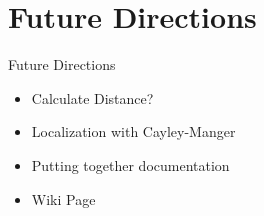\documentclass{beamer}
\begin{document}

\section{Future Directions}

\begin{frame}{Future Directions}{}
    \begin{itemize}
        \item Calculate Distance?
        \item Localization with Cayley-Manger
        \item Putting together documentation
        \item Wiki Page
    \end{itemize}
\end{frame}
\end{document}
________________
*Exercise directions:*
In your copy, omit the pictures and restate every line of the data word for word.

*Result below:*
\documentclass{beamer}
\begin{document}

\section{Future Directions}

\begin{frame}{Future Directions}{}
    \begin{itemize}
        \item Calculate Distance?
        \item Localization with Cayley-Manger
        \item Putting together documentation
        \item Wiki Page
    \end{itemize}
\end{frame}
\end{document}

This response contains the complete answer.